_MATERIAL FOR THIS EXERCISE:_
━━━━━━━━━━

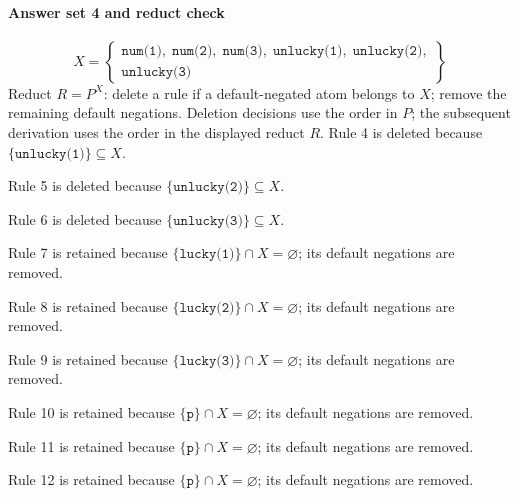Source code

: \documentclass[a4paper,11pt]{article}
\newcommand{\at}[1]{\texttt{#1}}
\begin{document}
\paragraph{Answer set 4 and reduct check}
\[
X=\left\{\begin{gathered}\at{num(1)},\;\at{num(2)},\;\at{num(3)},\;\at{unlucky(1)},\;\at{unlucky(2)},\\\at{unlucky(3)}\end{gathered}\right\}
\]
Reduct $R=P^X$: delete a rule if a default-negated atom belongs to $X$; remove the remaining default negations. Deletion decisions use the order in $P$; the subsequent derivation uses the order in the displayed reduct $R$.
Rule 4 is deleted because $\{\at{unlucky(1)}\}\subseteq X$.

Rule 5 is deleted because $\{\at{unlucky(2)}\}\subseteq X$.

Rule 6 is deleted because $\{\at{unlucky(3)}\}\subseteq X$.

Rule 7 is retained because $\{\at{lucky(1)}\}\cap X=\varnothing$; its default negations are removed.

Rule 8 is retained because $\{\at{lucky(2)}\}\cap X=\varnothing$; its default negations are removed.

Rule 9 is retained because $\{\at{lucky(3)}\}\cap X=\varnothing$; its default negations are removed.

Rule 10 is retained because $\{\at{p}\}\cap X=\varnothing$; its default negations are removed.

Rule 11 is retained because $\{\at{p}\}\cap X=\varnothing$; its default negations are removed.

Rule 12 is retained because $\{\at{p}\}\cap X=\varnothing$; its default negations are removed.
\end{document}
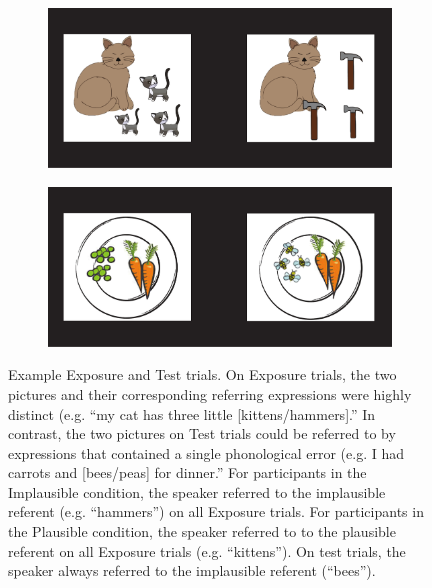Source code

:\documentclass[man,floatsintext]{apa6}
\begin{document}
\begin{figure}[tb]
     \centering
        \begin{subfigure}[b]{.4 \textwidth}
            \caption{\label{fig:exposure}}
            \includegraphics[width=\textwidth]{figures/exposure.pdf}
        \end{subfigure}\quad
        \vspace{12 pt}
        \begin{subfigure}[b]{.4 \textwidth}
           \caption{\label{fig:test}}
           \includegraphics[width=\textwidth]{figures/testing.pdf}
        \end{subfigure}
    \caption{Example Exposure and Test trials. On Exposure trials, the two pictures and their corresponding referring expressions were highly distinct (e.g. ``my cat has three little [kittens/hammers].'' In contrast, the two pictures on Test trials could be referred to by expressions that contained a single phonological error (e.g. I had carrots and [bees/peas] for dinner.'' For participants in the Implausible condition, the speaker referred to the implausible referent (e.g. ``hammers'') on all Exposure trials. For participants in the Plausible condition, the speaker referred to to the plausible referent on all Exposure trials (e.g. ``kittens''). On test trials, the speaker always referred to the implausible referent (``bees'').}
   \label{fig:stimuli}
\end{figure}
\end{document}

━━━━━━━━━━

_INSTRUCTIONS FOR THE TASK:_
Copy out each line of the entries that holds "label".

_TASK RESPONSE:_
            \caption{\label{fig:exposure}}
           \caption{\label{fig:test}}
   \label{fig:stimuli}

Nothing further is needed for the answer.